• **WORK TO COMPLETE**
In the records below, find every line with the word "entities" and copy it.

(Stored data)

####################

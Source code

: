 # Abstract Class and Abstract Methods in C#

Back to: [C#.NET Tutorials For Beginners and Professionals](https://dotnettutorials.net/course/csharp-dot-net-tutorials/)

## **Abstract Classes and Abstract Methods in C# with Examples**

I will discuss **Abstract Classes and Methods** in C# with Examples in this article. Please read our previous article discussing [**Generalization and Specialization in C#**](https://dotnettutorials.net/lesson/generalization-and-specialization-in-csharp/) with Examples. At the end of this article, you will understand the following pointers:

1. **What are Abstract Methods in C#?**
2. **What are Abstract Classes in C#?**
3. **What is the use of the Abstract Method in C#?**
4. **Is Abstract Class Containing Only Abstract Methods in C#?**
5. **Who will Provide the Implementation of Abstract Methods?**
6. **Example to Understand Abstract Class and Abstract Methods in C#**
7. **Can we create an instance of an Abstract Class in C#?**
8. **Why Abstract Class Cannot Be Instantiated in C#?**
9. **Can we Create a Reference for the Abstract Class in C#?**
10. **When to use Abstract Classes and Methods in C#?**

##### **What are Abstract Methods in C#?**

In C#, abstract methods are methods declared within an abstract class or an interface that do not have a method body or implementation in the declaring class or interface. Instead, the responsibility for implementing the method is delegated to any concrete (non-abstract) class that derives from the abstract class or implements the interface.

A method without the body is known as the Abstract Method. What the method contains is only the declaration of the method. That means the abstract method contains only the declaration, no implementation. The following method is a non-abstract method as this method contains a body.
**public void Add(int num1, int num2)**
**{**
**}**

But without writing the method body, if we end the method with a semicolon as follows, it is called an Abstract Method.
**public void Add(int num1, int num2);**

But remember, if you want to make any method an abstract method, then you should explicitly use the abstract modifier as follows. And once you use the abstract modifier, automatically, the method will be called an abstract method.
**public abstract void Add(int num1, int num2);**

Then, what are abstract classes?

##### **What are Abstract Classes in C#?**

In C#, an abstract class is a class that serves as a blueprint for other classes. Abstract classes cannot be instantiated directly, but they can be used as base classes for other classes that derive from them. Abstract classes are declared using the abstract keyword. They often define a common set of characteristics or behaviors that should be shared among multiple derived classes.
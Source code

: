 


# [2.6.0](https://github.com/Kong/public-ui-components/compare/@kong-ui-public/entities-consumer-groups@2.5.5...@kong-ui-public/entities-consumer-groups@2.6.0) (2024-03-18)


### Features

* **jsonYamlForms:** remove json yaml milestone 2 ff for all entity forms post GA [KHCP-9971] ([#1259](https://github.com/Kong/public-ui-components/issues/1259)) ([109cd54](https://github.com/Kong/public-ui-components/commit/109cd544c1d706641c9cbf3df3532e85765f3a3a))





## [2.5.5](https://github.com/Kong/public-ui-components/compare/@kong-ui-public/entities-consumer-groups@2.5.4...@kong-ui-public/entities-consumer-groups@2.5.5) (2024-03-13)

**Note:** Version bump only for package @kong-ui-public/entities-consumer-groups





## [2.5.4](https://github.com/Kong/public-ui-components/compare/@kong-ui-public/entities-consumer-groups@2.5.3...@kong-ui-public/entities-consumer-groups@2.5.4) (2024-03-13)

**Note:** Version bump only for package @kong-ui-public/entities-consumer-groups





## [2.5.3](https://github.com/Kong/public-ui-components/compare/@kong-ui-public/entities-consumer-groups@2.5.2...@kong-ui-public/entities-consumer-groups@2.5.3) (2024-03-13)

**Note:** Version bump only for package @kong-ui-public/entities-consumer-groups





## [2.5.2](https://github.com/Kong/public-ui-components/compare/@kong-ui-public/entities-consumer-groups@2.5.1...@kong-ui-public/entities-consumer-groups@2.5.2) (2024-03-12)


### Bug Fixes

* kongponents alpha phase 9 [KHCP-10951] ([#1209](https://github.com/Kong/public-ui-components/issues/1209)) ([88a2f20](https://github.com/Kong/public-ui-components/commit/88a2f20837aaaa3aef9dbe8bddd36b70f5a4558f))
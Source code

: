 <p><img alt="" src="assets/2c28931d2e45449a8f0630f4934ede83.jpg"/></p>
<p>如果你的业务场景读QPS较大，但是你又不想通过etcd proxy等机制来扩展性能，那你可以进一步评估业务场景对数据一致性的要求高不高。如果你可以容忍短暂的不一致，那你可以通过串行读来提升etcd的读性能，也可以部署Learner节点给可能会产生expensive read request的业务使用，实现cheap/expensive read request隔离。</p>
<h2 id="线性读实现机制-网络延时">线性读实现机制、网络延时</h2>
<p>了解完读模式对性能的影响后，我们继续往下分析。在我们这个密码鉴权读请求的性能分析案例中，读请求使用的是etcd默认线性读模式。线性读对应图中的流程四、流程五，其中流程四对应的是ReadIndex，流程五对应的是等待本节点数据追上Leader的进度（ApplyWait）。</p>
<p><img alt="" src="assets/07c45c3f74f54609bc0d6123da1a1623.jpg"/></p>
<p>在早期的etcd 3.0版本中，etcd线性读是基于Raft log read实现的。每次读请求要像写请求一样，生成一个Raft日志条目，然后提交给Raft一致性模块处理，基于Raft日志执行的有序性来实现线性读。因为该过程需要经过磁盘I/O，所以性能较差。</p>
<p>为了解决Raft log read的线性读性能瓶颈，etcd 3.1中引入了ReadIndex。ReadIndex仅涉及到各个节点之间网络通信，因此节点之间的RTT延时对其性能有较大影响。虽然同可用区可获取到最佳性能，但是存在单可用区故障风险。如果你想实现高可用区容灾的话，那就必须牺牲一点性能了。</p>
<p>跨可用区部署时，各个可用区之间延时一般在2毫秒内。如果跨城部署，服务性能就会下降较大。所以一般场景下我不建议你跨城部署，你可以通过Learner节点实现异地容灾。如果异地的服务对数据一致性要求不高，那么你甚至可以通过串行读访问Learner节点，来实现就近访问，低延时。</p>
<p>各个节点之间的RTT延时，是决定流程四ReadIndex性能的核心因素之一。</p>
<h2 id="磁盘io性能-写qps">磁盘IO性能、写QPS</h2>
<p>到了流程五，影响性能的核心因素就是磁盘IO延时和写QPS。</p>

####################

• **EXERCISE RESULT**
# [2.6.0](https://github.com/Kong/public-ui-components/compare/@kong-ui-public/entities-consumer-groups@2.5.5...@kong-ui-public/entities-consumer-groups@2.6.0) (2024-03-18)
## [2.5.5](https://github.com/Kong/public-ui-components/compare/@kong-ui-public/entities-consumer-groups@2.5.4...@kong-ui-public/entities-consumer-groups@2.5.5) (2024-03-13)
**Note:** Version bump only for package @kong-ui-public/entities-consumer-groups
## [2.5.4](https://github.com/Kong/public-ui-components/compare/@kong-ui-public/entities-consumer-groups@2.5.3...@kong-ui-public/entities-consumer-groups@2.5.4) (2024-03-13)
**Note:** Version bump only for package @kong-ui-public/entities-consumer-groups
## [2.5.3](https://github.com/Kong/public-ui-components/compare/@kong-ui-public/entities-consumer-groups@2.5.2...@kong-ui-public/entities-consumer-groups@2.5.3) (2024-03-13)
**Note:** Version bump only for package @kong-ui-public/entities-consumer-groups
## [2.5.2](https://github.com/Kong/public-ui-components/compare/@kong-ui-public/entities-consumer-groups@2.5.1...@kong-ui-public/entities-consumer-groups@2.5.2) (2024-03-12)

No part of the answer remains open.